THE TASK – The stretch wanted below opens at the line containing "Results - Heatmaps" and closes at the line containing "linkage signal normalization". Please return it exactly, with no other lines.

── TASK INPUT

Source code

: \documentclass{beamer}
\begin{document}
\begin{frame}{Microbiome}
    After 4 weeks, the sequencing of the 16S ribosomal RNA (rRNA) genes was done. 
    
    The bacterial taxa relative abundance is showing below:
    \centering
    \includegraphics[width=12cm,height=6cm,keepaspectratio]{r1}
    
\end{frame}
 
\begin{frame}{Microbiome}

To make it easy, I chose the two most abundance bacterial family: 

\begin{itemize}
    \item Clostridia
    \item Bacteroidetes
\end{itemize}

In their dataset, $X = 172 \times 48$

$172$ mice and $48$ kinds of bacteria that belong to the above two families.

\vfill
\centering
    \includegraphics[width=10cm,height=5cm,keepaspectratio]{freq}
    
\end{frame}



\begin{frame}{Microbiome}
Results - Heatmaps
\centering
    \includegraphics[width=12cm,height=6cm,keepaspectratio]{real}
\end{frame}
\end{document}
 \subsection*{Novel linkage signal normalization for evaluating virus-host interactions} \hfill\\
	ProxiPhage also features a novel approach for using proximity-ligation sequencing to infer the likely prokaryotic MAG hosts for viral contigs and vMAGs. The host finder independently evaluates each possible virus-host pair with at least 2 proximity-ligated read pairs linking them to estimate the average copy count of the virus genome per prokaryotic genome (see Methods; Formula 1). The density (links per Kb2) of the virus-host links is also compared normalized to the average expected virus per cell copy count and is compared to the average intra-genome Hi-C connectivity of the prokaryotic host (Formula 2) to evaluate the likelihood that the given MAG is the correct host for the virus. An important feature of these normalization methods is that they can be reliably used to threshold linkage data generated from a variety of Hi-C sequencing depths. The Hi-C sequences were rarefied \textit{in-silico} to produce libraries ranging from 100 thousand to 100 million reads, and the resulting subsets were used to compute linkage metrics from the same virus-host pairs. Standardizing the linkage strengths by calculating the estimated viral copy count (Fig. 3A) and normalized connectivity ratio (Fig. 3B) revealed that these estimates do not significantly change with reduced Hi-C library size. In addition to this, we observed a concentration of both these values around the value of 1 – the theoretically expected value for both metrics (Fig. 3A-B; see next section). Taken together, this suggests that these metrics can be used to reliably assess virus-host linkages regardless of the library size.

────

RESPONSE TO THE TASK –
Results - Heatmaps
\centering
    \includegraphics[width=12cm,height=6cm,keepaspectratio]{real}
\end{frame}
\end{document}
 \subsection*{Novel linkage signal normalization for evaluating virus-host interactions} \hfill\\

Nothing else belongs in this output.